Aynı zamanda, hat sanatında da çok değeli eserler bırakmış olan Kemal Batanay, Hasan Hüsnü Efendi ile başladığı ta’lik mürekkebatına, hocasının vefatı üzerine devrin en önemli hattatlarından Hulusi Efendi ile devam etti.
Başta Mevlit Bestesi, Nikriz Mevlevi Ayini ve Dügâh Nat’ı Şerif olmak üzere dini eserler yanında saz eserleri, beste, ağır semai, semai ve şarkı formlarında toplam elli altı eser bırakmıştır. Bunlar yanında manzum tarih düşürme sanatında da son asrın en iyi örneklerini vermiş bir sanatkârdı.

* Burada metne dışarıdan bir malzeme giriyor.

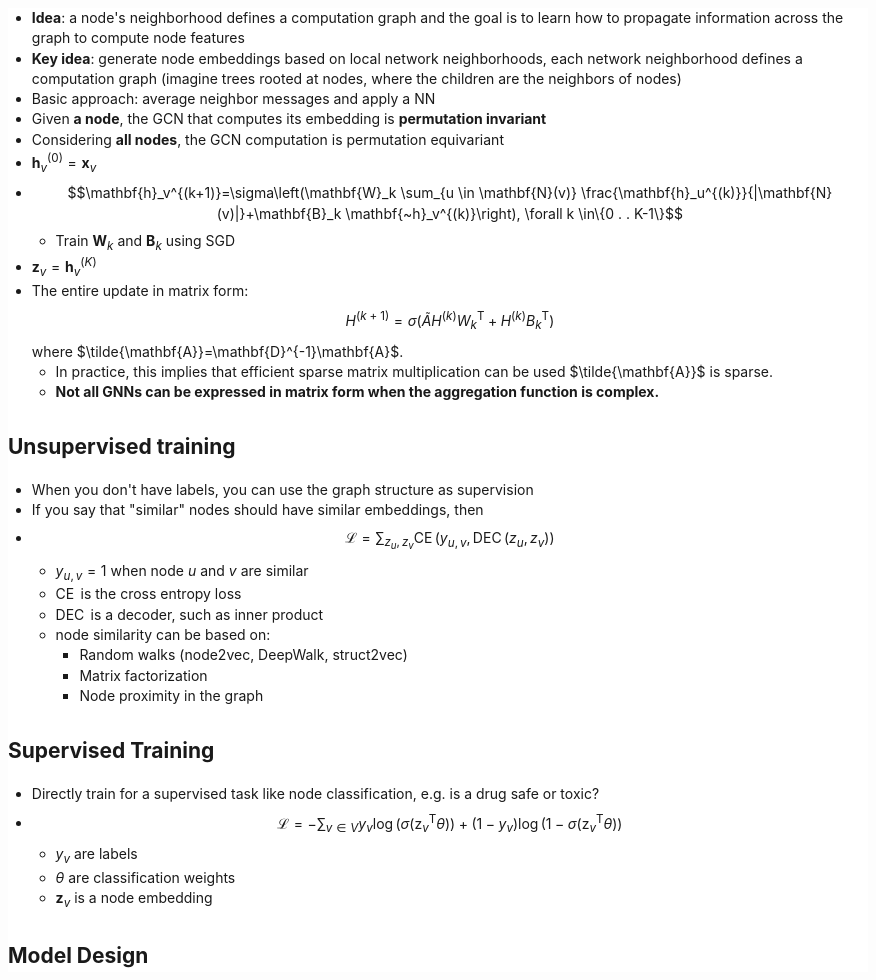 - **Idea**: a node's neighborhood defines a computation graph and the goal is to
  learn how to propagate information across the graph to compute node features
- **Key idea**: generate node embeddings based on local network neighborhoods,
  each network neighborhood defines a computation graph (imagine trees rooted at
  nodes, where the children are the neighbors of nodes)
- Basic approach: average neighbor messages and apply a NN
- Given **a node**, the GCN that computes its embedding is **permutation
  invariant**
- Considering **all nodes**, the GCN computation is permutation equivariant
- $\mathbf{h}_v^{(0)}=\mathbf{x}_v$
- $$\mathbf{h}_v^{(k+1)}=\sigma\left(\mathbf{W}_k \sum_{u \in \mathbf{N}(v)} \frac{\mathbf{h}_u^{(k)}}{|\mathbf{N}(v)|}+\mathbf{B}_k \mathbf{~h}_v^{(k)}\right), \forall k \in\{0 . . K-1\}$$
  - Train $\mathbf{W}_k$ and $\mathbf{B}_k$ using SGD
- $\mathbf{z}_v=\mathbf{h}_v^{(K)}$
- The entire update in matrix form: $$H^{(k+1)}=\sigma\left(\tilde{A} H^{(k)} W_k^{\mathrm{T}}+H^{(k)} B_k^{\mathrm{T}}\right)$$ where $\tilde{\mathbf{A}}=\mathbf{D}^{-1}\mathbf{A}$.
  - In practice, this implies that efficient sparse matrix multiplication can be
    used $\tilde{\mathbf{A}}$ is sparse.
  - **Not all GNNs can be expressed in matrix form when the aggregation function
    is complex.**

## Unsupervised training

- When you don't have labels, you can use the graph structure as supervision
- If you say that "similar" nodes should have similar embeddings, then
- $$
  \mathcal{L}=\sum_{z_u, z_v} \operatorname{CE}\left(y_{u, v}, \operatorname{DEC}\left(z_u, z_v\right)\right)
  $$
  - $y_{u,v}=1$ when node $u$ and $v$ are similar
  - $\operatorname{CE}$ is the cross entropy loss
  - $\operatorname{DEC}$ is a decoder, such as inner product
  - node similarity can be based on:
    - Random walks (node2vec, DeepWalk, struct2vec)
    - Matrix factorization
    - Node proximity in the graph

## Supervised Training

- Directly train for a supervised task like node classification, e.g. is a drug
  safe or toxic?
- $$
  \mathcal{L}=-\sum_{v \in V} y_v \log \left(\sigma\left(\mathrm{z}_v^{\mathrm{T}} \theta\right)\right)+\left(1-y_v\right) \log \left(1-\sigma\left(\mathrm{z}_v^{\mathrm{T}} \theta\right)\right)
  $$
  - $y_v$ are labels
  - $\theta$ are classification weights
  - $\mathbf{z}_v$ is a node embedding

## Model Design
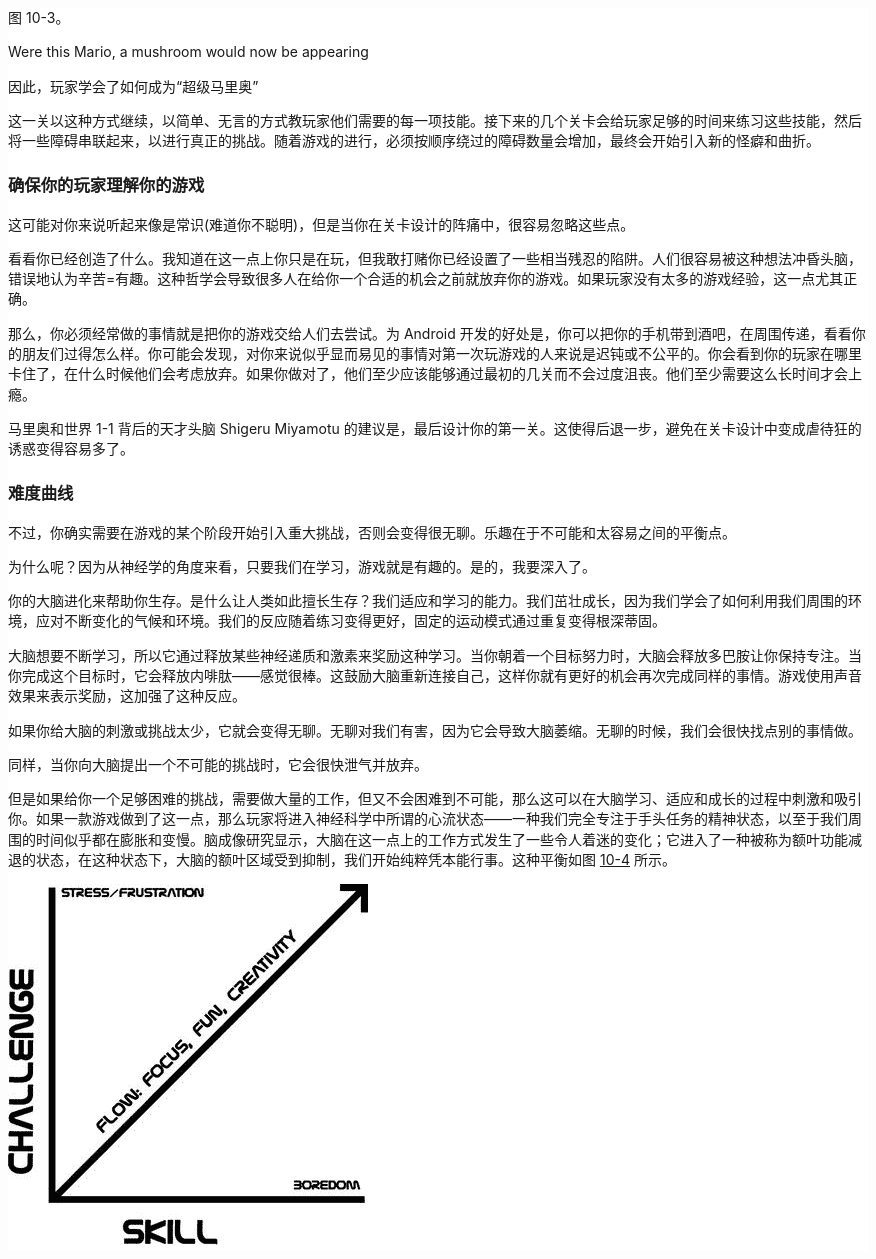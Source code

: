 图 10-3。

Were this Mario, a mushroom would now be appearing

因此，玩家学会了如何成为“超级马里奥”

这一关以这种方式继续，以简单、无言的方式教玩家他们需要的每一项技能。接下来的几个关卡会给玩家足够的时间来练习这些技能，然后将一些障碍串联起来，以进行真正的挑战。随着游戏的进行，必须按顺序绕过的障碍数量会增加，最终会开始引入新的怪癖和曲折。

### 确保你的玩家理解你的游戏

这可能对你来说听起来像是常识(难道你不聪明)，但是当你在关卡设计的阵痛中，很容易忽略这些点。

看看你已经创造了什么。我知道在这一点上你只是在玩，但我敢打赌你已经设置了一些相当残忍的陷阱。人们很容易被这种想法冲昏头脑，错误地认为辛苦=有趣。这种哲学会导致很多人在给你一个合适的机会之前就放弃你的游戏。如果玩家没有太多的游戏经验，这一点尤其正确。

那么，你必须经常做的事情就是把你的游戏交给人们去尝试。为 Android 开发的好处是，你可以把你的手机带到酒吧，在周围传递，看看你的朋友们过得怎么样。你可能会发现，对你来说似乎显而易见的事情对第一次玩游戏的人来说是迟钝或不公平的。你会看到你的玩家在哪里卡住了，在什么时候他们会考虑放弃。如果你做对了，他们至少应该能够通过最初的几关而不会过度沮丧。他们至少需要这么长时间才会上瘾。

马里奥和世界 1-1 背后的天才头脑 Shigeru Miyamotu 的建议是，最后设计你的第一关。这使得后退一步，避免在关卡设计中变成虐待狂的诱惑变得容易多了。

### 难度曲线

不过，你确实需要在游戏的某个阶段开始引入重大挑战，否则会变得很无聊。乐趣在于不可能和太容易之间的平衡点。

为什么呢？因为从神经学的角度来看，只要我们在学习，游戏就是有趣的。是的，我要深入了。

你的大脑进化来帮助你生存。是什么让人类如此擅长生存？我们适应和学习的能力。我们茁壮成长，因为我们学会了如何利用我们周围的环境，应对不断变化的气候和环境。我们的反应随着练习变得更好，固定的运动模式通过重复变得根深蒂固。

大脑想要不断学习，所以它通过释放某些神经递质和激素来奖励这种学习。当你朝着一个目标努力时，大脑会释放多巴胺让你保持专注。当你完成这个目标时，它会释放内啡肽——感觉很棒。这鼓励大脑重新连接自己，这样你就有更好的机会再次完成同样的事情。游戏使用声音效果来表示奖励，这加强了这种反应。

如果你给大脑的刺激或挑战太少，它就会变得无聊。无聊对我们有害，因为它会导致大脑萎缩。无聊的时候，我们会很快找点别的事情做。

同样，当你向大脑提出一个不可能的挑战时，它会很快泄气并放弃。

但是如果给你一个足够困难的挑战，需要做大量的工作，但又不会困难到不可能，那么这可以在大脑学习、适应和成长的过程中刺激和吸引你。如果一款游戏做到了这一点，那么玩家将进入神经科学中所谓的心流状态——一种我们完全专注于手头任务的精神状态，以至于我们周围的时间似乎都在膨胀和变慢。脑成像研究显示，大脑在这一点上的工作方式发生了一些令人着迷的变化；它进入了一种被称为额叶功能减退的状态，在这种状态下，大脑的额叶区域受到抑制，我们开始纯粹凭本能行事。这种平衡如图 [10-4](#Fig4) 所示。

![A431865_1_En_10_Fig4_HTML.jpg](img/A431865_1_En_10_Fig4_HTML.jpg)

Kültür mirasımızın son temsilcilerinden olan Kemal Batanay, bu birikimini Cumhuriyet’in genç kuşaklarına aktarma gayretini ileri yaşına rağmen sürdürmüş, 1976 yılında açılan İTÜ İstanbul Türk Musikisi Devlet Konservatuvarı’nda sözleşmeli öğretim üyesi olarak başladığı görevini hayatının sonuna kadar sürdürmüştür.
22 Haziran 1981 tarihinde vefat eden Kemal Batanay, Feriköy’deki aile mezarlığına defnedilmiştir.
Kemal Batanay’ı tanıdım, müzik üzerine de kendisiyle konuştum.